Few countries can boast a cinematic history as rich as Italy’s. The first kinetographs appeared at the end of the 19th century, and techniques developed rapidly. By the eve of World War I director Giovanni Pastrone was producing such innovative epics as Cabiria (1914) and Gli ultimi giorni di Pompeii (The Last Days of Pompeii, 1913), which won a worldwide public and are still regarded as masterpieces of the early cinema. In the 1920s and 1930s, the Italians struggled to match Hollywood as the big-budget movies made possible by the American film industry’s superior financing made inroads into the Italian domestic market. The number of domestic films distributed in Italy dropped from over 200 in 1920 to less than a dozen a year by the end of the decade.
This decline had a political dimension. In Mussolini’s Italy, the domination of foreign films was seen both as a symptom of the failure of Fascist policies of economic autarky and a relatively uncontrolled source of information about the rest of the world. Consequently, film production was centralized in 1935 in a single government-owned company, and the Italian government built “Hollywood on the Tiber”—the Cinecitta film complex near Rome. Influential film magazines such as Nero e Bianco (Black and White) and Cinema (the latter edited by Mussolini’s son, Vittorio) were started. By 1942, nearly 100 films were being produced every year. Although many of these films were propagandistic in tone, several were outstanding works of art. Alessandro Blasetti’s ambiguous fairytale La corona di ferro (The Iron Crown, 1941) and the romantic comedies of Mario Camerini were highly successful in technical, artistic, and box office terms. Even some of the propaganda movies—Blasetti’s La vecchia guardia (The Old Guard, 1935), Augusto Bianco’s haunting Lo squadrone bianco (The White Squadron, 1936) — reached high artistic levels.

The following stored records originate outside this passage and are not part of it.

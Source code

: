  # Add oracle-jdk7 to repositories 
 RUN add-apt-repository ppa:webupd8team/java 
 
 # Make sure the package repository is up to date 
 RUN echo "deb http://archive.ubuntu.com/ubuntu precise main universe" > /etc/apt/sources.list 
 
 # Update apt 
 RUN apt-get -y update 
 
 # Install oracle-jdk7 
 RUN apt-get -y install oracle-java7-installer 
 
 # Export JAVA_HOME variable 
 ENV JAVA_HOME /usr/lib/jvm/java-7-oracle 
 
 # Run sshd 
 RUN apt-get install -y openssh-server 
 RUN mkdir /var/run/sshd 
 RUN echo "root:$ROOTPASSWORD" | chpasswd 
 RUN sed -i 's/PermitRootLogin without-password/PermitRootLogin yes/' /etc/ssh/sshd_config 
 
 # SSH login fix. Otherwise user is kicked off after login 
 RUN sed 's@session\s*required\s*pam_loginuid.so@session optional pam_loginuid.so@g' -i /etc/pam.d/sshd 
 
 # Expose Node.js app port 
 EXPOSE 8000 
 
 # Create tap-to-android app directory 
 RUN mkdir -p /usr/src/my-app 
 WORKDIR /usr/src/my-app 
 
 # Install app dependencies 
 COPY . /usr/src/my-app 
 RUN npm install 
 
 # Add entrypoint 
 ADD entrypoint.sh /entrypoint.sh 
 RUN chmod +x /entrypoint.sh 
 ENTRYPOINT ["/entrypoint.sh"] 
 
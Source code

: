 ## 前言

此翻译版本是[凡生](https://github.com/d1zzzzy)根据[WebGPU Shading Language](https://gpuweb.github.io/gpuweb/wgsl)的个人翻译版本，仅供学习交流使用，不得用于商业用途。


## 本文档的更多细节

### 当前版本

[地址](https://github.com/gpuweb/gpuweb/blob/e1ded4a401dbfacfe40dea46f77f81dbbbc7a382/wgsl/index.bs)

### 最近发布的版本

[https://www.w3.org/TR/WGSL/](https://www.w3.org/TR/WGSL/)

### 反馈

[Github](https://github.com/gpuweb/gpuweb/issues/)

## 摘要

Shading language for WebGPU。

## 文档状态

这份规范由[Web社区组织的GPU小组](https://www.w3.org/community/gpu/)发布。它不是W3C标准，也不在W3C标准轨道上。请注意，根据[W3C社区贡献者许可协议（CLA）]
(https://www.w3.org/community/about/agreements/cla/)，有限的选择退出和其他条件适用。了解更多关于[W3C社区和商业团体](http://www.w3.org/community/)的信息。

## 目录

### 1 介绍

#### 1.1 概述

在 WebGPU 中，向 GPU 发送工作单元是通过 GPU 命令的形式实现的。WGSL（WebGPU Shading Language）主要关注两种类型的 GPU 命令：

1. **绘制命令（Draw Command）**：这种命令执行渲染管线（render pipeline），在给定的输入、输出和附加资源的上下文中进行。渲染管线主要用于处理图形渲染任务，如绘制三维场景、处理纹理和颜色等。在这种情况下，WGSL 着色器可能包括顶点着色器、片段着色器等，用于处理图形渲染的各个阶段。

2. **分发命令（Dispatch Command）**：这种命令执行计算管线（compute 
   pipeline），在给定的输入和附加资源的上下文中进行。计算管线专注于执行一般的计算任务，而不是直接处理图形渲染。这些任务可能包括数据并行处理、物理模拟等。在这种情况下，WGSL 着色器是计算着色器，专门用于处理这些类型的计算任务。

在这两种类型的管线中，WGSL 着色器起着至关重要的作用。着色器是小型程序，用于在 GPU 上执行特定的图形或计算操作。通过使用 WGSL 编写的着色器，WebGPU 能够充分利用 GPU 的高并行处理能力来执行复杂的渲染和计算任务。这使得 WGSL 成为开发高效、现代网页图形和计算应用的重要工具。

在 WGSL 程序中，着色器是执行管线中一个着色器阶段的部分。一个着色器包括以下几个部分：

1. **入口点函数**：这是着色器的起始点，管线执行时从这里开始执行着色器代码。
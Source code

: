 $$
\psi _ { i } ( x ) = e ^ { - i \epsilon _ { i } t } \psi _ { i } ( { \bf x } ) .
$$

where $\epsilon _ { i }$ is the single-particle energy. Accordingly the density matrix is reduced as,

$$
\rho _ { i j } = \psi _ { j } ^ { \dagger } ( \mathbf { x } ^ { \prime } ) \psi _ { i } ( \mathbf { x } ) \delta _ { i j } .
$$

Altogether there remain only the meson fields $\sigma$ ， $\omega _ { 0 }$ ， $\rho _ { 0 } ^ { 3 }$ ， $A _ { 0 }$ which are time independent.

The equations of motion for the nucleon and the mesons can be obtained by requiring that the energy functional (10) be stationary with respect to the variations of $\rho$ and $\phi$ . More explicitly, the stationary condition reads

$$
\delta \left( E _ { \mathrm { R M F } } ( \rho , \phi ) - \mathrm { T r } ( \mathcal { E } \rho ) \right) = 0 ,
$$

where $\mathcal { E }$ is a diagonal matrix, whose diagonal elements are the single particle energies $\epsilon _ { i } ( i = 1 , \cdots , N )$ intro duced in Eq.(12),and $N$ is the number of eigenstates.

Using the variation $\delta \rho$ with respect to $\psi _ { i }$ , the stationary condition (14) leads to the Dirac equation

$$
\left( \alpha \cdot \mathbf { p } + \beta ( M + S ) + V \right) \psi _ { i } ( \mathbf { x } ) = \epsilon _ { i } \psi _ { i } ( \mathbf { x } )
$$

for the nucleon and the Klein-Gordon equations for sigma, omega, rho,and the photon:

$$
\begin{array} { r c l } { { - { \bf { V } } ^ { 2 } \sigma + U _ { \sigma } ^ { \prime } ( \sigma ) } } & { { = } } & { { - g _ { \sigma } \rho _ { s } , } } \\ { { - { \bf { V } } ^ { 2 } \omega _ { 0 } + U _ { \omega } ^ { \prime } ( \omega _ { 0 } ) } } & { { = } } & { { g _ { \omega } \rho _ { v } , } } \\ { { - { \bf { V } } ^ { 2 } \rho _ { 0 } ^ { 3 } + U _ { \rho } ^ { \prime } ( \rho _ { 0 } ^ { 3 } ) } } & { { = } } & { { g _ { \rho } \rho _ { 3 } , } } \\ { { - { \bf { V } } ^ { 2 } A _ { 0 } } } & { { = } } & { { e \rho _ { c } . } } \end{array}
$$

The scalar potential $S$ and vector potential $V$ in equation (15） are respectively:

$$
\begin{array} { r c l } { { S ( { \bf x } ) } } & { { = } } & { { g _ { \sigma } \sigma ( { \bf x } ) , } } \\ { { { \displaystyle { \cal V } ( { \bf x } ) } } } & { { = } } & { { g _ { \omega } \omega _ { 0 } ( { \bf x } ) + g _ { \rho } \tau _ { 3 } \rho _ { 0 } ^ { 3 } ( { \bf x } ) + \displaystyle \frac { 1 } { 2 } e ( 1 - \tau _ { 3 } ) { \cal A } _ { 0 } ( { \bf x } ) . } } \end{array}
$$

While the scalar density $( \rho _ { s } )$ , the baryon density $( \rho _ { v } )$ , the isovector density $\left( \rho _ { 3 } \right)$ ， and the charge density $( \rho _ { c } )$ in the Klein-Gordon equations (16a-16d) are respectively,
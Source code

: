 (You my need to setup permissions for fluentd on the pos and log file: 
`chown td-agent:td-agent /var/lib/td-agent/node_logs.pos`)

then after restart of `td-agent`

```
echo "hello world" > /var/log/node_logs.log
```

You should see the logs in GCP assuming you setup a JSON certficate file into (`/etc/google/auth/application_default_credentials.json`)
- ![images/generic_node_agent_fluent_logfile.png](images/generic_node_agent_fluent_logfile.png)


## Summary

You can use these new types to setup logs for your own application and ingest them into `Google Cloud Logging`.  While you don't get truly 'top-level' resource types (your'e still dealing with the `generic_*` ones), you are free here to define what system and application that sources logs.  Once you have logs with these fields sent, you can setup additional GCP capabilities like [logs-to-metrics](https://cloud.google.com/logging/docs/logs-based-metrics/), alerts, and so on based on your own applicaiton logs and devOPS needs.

After the war, neorealist directors such as Roberto Rossellini, Luchino Visconti, Vittorio De Sica, and Michelangelo Antonioni made films hailed by critics everywhere. Yet the average Italian did not watch their grimly beautiful depictions of working-class and peasant life. In the 1950s and 1960s, Italians watched instead la commedia all’Italiana and a whole new generation of actors, many of whom (Claudia Cardinale, Sophia Loren, Gina Lollobrigida, Vittorio Gassman, Marcello Mastroianni, Ugo Tognazzi) went on to achieve fame outside Italy. They also watched that unique Italian invention, the “spaghetti Western” of Sergio Leoneand, by the early 1970s, experimented with pornography in films. The relentless competition provided by Hollywood has arguably been resisted more successfully in Italy than anywhere else in Europe except France, although American films do dominate the box office. Hit comedies still tend to star Italian actors and have Italian settings. Moreover, in the 1980s and 1990s, a new wave of Italian directors made watchable, artistically successful films. Some of these films have even been successfully exported to the United States— Giuseppe Tornatore’s Cinema paradiso (Paradise Cinema, 1991), the Anglo-Italian coproduction Il postino (The Postman, 1995), and Roberto Benigni’s Oscar-winning La vita e bella (Life Is Beautiful, 1999) being particularly good examples. The Italian cinema’s resilience should not surprise anyone; there is a deep love for the cinema and its greatest artists in Italy. When the director Federico Fellini died in November 1993, there were several days of what amounted to unofficial national mourning. A similar emotional outpouring greeted the death, in December 1996, of Marcello Mastroianni.
Historical Dictionary of Modern Italy. Mark F. Gilbert & K. Robert Nilsson. 2007.